About this task | If a line in the data below holds the word "experiments", copy it.

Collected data
□ □ □ □
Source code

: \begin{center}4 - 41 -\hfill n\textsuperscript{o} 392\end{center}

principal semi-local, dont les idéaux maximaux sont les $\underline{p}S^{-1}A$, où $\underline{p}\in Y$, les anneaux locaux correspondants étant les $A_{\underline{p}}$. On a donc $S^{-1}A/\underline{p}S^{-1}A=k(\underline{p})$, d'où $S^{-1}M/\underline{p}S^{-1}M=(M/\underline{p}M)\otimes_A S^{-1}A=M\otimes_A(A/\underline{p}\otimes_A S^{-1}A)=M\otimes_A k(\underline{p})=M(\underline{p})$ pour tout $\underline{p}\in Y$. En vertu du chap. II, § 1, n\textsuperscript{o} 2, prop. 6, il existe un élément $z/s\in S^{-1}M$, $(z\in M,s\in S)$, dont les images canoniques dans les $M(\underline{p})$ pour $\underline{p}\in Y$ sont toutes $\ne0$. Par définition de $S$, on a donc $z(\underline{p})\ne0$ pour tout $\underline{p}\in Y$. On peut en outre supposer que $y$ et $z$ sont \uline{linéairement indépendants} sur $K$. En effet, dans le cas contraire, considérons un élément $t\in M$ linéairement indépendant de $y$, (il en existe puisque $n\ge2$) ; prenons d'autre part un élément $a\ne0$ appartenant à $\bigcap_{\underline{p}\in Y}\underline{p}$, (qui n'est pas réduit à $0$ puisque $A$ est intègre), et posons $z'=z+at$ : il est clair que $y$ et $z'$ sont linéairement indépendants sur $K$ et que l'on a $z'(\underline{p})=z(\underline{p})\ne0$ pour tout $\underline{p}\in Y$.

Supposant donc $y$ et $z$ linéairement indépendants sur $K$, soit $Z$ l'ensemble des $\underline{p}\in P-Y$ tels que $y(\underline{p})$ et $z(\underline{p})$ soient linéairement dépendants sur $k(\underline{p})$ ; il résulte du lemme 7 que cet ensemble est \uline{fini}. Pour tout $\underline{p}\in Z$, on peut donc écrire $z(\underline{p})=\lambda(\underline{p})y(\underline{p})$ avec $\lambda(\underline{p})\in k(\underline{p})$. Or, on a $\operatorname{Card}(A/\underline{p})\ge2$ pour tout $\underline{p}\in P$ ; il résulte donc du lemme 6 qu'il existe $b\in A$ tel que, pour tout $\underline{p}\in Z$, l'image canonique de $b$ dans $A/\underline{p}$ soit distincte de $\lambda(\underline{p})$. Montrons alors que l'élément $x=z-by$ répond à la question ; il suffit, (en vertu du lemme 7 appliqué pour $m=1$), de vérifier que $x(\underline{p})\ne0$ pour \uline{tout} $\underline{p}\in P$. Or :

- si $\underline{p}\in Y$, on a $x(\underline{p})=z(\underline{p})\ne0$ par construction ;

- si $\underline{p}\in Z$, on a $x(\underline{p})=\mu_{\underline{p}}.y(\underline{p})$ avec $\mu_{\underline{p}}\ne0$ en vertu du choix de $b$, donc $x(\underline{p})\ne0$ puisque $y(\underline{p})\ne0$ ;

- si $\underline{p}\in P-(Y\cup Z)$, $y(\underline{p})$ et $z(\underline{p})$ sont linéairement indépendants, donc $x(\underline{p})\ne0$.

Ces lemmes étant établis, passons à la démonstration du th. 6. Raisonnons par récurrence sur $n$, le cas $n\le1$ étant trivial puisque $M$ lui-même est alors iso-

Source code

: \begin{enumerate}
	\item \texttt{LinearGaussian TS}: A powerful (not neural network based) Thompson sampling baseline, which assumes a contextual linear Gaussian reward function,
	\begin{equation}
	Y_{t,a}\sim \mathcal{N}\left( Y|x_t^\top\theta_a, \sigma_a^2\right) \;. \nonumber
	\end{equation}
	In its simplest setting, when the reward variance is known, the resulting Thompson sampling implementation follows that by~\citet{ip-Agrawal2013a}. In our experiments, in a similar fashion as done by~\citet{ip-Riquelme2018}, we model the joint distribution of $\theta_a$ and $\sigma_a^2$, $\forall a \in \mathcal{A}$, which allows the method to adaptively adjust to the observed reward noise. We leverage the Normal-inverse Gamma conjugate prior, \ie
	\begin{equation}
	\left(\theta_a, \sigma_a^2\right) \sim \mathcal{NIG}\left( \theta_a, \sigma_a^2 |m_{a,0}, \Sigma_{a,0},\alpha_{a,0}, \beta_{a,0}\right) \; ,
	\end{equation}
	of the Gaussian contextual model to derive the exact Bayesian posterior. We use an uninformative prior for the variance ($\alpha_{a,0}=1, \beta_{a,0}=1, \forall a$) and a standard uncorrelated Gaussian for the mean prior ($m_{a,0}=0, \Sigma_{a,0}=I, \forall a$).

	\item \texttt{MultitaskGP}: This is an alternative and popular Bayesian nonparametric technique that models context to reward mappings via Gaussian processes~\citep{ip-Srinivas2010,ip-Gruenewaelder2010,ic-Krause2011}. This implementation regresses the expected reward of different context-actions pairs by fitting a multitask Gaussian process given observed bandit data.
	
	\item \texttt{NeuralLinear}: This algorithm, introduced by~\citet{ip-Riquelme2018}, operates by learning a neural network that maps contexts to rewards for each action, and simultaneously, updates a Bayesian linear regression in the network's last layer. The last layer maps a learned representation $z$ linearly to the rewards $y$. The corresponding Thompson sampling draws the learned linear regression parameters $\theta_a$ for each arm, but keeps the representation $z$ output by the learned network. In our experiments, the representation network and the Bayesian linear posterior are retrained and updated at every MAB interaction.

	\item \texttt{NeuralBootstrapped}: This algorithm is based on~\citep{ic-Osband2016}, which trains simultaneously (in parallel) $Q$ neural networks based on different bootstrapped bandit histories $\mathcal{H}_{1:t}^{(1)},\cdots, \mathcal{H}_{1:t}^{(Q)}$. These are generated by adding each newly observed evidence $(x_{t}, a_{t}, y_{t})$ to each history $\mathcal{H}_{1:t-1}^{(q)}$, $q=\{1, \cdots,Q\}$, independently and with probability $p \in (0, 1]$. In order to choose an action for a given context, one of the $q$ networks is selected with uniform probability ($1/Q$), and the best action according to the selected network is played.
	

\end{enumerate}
□ □ □ □
Output of the exercise |
	In its simplest setting, when the reward variance is known, the resulting Thompson sampling implementation follows that by~\citet{ip-Agrawal2013a}. In our experiments, in a similar fashion as done by~\citet{ip-Riquelme2018}, we model the joint distribution of $\theta_a$ and $\sigma_a^2$, $\forall a \in \mathcal{A}$, which allows the method to adaptively adjust to the observed reward noise. We leverage the Normal-inverse Gamma conjugate prior, \ie
	\item \texttt{NeuralLinear}: This algorithm, introduced by~\citet{ip-Riquelme2018}, operates by learning a neural network that maps contexts to rewards for each action, and simultaneously, updates a Bayesian linear regression in the network's last layer. The last layer maps a learned representation $z$ linearly to the rewards $y$. The corresponding Thompson sampling draws the learned linear regression parameters $\theta_a$ for each arm, but keeps the representation $z$ output by the learned network. In our experiments, the representation network and the Bayesian linear posterior are retrained and updated at every MAB interaction.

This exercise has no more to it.